Archbishop Richard today addressed the special commemorative service to mark the centenary of the Battle of the Somme, which took place at the Ulster Tower, near Thiepval.
The Archbishop refered to how the Somme and Ulster have ‘belonged together in the imagination of succeeding generations’ over the last century. He noted that the Somme represents ‘a connectedness for all time with many men and women, and not only in Ulster nor only for one Christian tradition.’
Archbishop Richard also recalled the recent pilgrimage to the Somme (22nd-24th June) which he jointly led alongside the Roman Catholic Archbishop of Armagh, the Most Revd Eamon Martin, and which included a cross-community group of young people from across the island of Ireland: ‘We prayed, we kept silence, and we reflected, all in the sombre realisation that many of those who had died here at the Somme were of an age with the young people who were part of our group.’
He also highlighted how the Bible relates the image of a river to ‘the presence and purposes of God,’ referring to ‘a river whose streams make glad the city of God, the holy habitation of the Most High’ (Psalm 46.4).
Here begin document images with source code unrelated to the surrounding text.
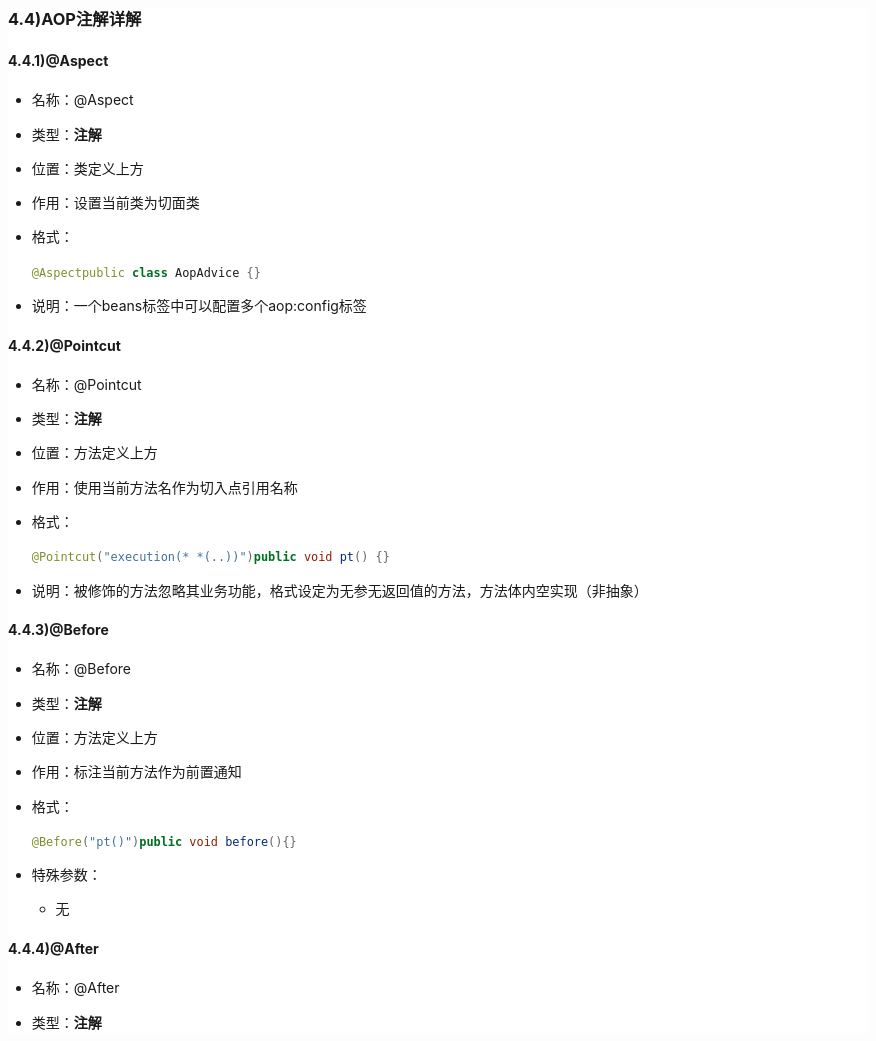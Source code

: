 ### 4.4)AOP注解详解

#### 4.4.1)@Aspect

- 名称：@Aspect

- 类型：**注解**

- 位置：类定义上方

- 作用：设置当前类为切面类

- 格式：

  ```java
  @Aspectpublic class AopAdvice {}
  ```

- 说明：一个beans标签中可以配置多个aop:config标签

#### 4.4.2)@Pointcut

- 名称：@Pointcut

- 类型：**注解**

- 位置：方法定义上方

- 作用：使用当前方法名作为切入点引用名称

- 格式：

  ```java
  @Pointcut("execution(* *(..))")public void pt() {}
  ```

- 说明：被修饰的方法忽略其业务功能，格式设定为无参无返回值的方法，方法体内空实现（非抽象）

#### 4.4.3)@Before

- 名称：@Before

- 类型：**注解**

- 位置：方法定义上方

- 作用：标注当前方法作为前置通知

- 格式：

  ```java
  @Before("pt()")public void before(){}
  ```

- 特殊参数：

  - 无

#### 4.4.4)@After

- 名称：@After

- 类型：**注解**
The soldiers who participated in the battle ‘chose to join up and come to this place for what they believed was a righteous cause.’ Archbishop Richard encouraged the present generation to relate that sacrifice to its hopes, prayers and aspirations for the future: ‘We must believe in a hope of the future for our young people, as they must believe in it for themselves.’
The Order of Service also included the Revd Bill Mullally, President of the Methodist Church in Ireland, who led the congregation in the call to worship; the Most Revd Eamon Martin, Roman Catholic Archbishop of Armagh, who read a passage from Scripture (John 15.7-14); and the Revd Frank Sellar, Moderator of the Presbyterian Church in Ireland, who led The Lord’s Prayer.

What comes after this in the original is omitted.